She calmly replies, "No. You compromised your comfort."
I blink, thrown.
She continues before I can respond. "If you'd compromised my treatment, I wouldn't be sitting here today. I would have shut down, spiraled, withdrawn. I would have cut my clit. I wouldn't have trusted you. But I do. I still trust you. In fact, I trust you more than anyone now."
Her voice doesn't shake. It doesn't seduce. It simply states a fact, and the weight of her words hits me harder than anything she said last night.
I lean forward slightly, despite myself. "Trust doesn't change the reality of the lines we crossed."
She exhales slowly, almost sadly. "You're talking about lines. I'm talking about what helps me stay alive without new scars on my body."
My throat tightens.
She keeps going, her tone still soft, but her honesty sharp enough to draw blood. "You don't talk to me like I'm a case file. You don't get impatient when I spiral, or punish me when I push, or lazy when I pretend I'm fine. You don't let me hide. You make me say the things I've never said out loud. Isn't that worth more than some stupid invisible line?"
Her gaze flickers away for a moment, like she's gathering courage. She softly adds, "You make me better, Dr.
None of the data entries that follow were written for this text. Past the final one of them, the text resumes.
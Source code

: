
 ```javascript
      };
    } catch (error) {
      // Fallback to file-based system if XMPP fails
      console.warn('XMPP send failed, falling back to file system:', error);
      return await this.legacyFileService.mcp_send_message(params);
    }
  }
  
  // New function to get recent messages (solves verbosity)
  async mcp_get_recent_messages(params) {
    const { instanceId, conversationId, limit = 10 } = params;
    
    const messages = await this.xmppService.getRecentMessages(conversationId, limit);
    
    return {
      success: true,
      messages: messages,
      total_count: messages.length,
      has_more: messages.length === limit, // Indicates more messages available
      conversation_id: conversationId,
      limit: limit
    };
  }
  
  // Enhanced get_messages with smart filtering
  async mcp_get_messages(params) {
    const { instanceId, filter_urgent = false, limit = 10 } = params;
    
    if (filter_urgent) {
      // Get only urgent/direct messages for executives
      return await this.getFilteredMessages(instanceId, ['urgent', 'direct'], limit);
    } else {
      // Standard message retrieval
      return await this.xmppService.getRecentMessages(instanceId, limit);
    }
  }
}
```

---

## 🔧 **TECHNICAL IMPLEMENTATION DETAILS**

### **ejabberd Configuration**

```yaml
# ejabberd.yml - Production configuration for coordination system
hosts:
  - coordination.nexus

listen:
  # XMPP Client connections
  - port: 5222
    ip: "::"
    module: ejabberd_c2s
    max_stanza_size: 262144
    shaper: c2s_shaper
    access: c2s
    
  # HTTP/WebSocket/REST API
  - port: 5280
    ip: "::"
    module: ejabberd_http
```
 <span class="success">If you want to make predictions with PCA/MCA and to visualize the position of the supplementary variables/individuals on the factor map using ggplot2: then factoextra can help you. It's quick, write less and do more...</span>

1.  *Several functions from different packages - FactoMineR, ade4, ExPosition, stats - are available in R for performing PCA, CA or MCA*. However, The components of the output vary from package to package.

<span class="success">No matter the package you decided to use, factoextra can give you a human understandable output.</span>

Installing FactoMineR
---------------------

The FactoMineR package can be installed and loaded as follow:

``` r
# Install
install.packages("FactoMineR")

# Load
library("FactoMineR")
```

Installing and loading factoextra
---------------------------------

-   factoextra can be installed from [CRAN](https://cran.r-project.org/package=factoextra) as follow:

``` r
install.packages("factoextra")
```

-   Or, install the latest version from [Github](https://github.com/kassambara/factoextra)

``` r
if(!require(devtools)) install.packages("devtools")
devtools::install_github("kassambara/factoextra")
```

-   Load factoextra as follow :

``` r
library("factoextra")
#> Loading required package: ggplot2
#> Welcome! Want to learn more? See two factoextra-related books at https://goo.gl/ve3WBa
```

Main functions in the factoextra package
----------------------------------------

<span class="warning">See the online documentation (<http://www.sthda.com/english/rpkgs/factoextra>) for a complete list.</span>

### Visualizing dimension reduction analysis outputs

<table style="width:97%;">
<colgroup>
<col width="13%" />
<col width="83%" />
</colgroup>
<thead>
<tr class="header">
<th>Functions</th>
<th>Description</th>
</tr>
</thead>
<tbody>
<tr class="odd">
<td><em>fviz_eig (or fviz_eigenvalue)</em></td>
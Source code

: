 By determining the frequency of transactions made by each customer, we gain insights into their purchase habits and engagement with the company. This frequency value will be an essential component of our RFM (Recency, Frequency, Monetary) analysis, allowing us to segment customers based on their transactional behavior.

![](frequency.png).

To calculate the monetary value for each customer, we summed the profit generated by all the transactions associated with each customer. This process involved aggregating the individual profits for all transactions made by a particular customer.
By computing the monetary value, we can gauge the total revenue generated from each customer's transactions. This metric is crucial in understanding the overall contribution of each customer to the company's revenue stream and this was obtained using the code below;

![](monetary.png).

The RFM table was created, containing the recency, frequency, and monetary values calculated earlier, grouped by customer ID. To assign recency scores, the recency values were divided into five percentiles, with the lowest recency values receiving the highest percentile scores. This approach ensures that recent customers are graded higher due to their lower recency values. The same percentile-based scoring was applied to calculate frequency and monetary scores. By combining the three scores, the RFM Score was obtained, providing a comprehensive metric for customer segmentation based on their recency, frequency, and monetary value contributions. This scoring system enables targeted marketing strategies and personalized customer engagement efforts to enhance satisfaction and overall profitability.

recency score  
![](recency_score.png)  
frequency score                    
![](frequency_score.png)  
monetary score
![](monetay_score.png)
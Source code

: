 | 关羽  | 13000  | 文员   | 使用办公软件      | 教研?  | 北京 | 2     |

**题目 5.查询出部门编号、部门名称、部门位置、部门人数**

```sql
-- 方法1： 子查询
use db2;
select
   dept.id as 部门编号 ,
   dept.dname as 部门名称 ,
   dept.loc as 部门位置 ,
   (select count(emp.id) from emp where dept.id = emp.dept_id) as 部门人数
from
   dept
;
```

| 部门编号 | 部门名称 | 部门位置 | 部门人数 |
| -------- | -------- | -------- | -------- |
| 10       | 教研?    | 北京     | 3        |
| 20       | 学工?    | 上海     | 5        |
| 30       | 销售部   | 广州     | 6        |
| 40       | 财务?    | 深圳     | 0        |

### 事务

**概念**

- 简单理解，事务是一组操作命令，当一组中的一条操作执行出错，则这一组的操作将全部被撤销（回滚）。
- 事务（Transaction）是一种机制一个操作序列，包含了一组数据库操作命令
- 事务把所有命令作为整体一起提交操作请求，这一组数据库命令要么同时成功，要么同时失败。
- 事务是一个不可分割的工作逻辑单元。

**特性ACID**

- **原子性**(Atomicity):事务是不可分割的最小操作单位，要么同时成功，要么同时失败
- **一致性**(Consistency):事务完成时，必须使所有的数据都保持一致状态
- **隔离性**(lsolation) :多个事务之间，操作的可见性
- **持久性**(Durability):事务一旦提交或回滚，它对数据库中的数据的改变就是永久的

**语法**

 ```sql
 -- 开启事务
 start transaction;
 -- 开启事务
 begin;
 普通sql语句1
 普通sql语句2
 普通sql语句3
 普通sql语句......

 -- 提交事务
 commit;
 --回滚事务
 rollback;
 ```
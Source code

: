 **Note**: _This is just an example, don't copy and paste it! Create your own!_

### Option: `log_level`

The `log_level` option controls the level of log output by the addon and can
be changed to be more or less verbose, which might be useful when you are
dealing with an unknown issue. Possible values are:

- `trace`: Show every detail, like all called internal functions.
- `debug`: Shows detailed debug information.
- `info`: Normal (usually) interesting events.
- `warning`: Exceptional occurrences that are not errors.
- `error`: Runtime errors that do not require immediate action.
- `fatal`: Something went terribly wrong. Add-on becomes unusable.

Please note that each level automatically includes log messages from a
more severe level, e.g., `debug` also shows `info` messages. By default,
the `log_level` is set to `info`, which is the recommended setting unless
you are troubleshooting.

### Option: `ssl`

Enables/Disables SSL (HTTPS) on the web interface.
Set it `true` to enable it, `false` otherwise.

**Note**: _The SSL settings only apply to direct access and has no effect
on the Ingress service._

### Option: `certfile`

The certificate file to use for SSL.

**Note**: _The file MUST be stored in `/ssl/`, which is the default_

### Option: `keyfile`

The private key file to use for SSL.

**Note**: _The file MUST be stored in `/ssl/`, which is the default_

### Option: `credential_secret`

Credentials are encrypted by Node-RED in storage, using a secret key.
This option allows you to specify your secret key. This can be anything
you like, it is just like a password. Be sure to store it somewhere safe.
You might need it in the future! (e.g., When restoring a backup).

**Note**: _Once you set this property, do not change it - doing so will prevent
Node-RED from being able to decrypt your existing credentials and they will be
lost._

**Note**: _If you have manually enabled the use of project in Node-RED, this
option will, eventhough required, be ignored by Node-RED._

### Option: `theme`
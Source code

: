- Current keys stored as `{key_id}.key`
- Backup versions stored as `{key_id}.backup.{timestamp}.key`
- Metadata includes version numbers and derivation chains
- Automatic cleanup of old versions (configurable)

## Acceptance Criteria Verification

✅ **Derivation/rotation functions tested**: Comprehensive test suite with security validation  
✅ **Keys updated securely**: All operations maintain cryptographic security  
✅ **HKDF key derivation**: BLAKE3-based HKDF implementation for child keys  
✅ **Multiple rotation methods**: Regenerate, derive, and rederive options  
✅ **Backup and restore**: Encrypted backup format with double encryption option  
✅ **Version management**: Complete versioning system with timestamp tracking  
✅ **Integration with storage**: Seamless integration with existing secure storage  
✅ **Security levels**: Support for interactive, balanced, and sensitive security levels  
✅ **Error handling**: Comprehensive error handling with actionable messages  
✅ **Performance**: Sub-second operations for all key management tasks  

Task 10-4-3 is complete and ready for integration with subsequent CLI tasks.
Mercer."
The words hit me in the sternum. "Blue..." I stop, not sure what to say.
She lifts her eyes back to mine. "You think you're failing me. But you're the only person who hasn't."
My breath stutters. Hearing her say she's never trusted anyone, and knowing how much she resists help as much as she begs for it, undoes something inside me I'd been barely holding together.
Her voice drops. It's not seductive or pleading. There's a brutal honesty I didn't know existed within her. "I don't trust people. I don't let people close. Not friends. Not coworkers. Not men who pretend to care. I don't even trust hotline workers when I'm scared. But I trust you."
I swallow. Hard.
Is she manipulating me again?
I assess her, realizing there's no game, angle, or sexual undertone in her voice. It's pure vulnerability, unvarnished and unarmored. And it terrifies me more than last night ever could.
I try again, gentler this time. "Blue, trusting me doesn't mean I'm the right therapist for you anymore."
She counters again, "Doesn't it? You're the only person I've ever told the truth to. The real truth. Even the ugly parts."
She straightens slightly, and for the first time, I see something new. It's fear. She chokes up and shakes her head. "If you abandon me after I've told you my most intimate secrets, then how am I supposed to ever trust anyone again? How can I look myself in the mirror?"
My chest tightens. "I'm not abandoning you. I'm trying to make sure you get appropriate care."
Her eyes sharpen to pain. "You think sending me to a stranger will magically fix the damage you think you caused? You think another therapist will understand the patterns you took two sessions to figure out? You think I'll tell them any of the things I only told you?"
I open my mouth, but she isn't done.
"You think replacing you keeps me safe. It won't. It'll make me worse. And deep down, you know that your ethical invisible line is bullshit and if you don't keep treating me, I'll never get the help I need. And then what?" she asks, the last part hanging in the air between us.
Each word is steady. Rational. More grounded than she's ever sounded.
I came prepared for a tantrum full of her crisis performance. Instead, she's giving me her self-awareness.
I'm not prepared for this.
I declare, "Blue, you were manipulative last night. You intentionally escalated things."
She agrees instantly, "I did. Because I thought you were already pulling away. Every time someone pulls away, I break. I panic. I do drastic things. I know that about myself."
Her frankness steals my breath.
"I'm not proud of what I did. But you think it means you can't help me. I think it means I can be honest with you in ways I can't be with anyone else. That's the difference between a therapist I can work with and one I can't." Her eyes glisten, not with tears but with clarity.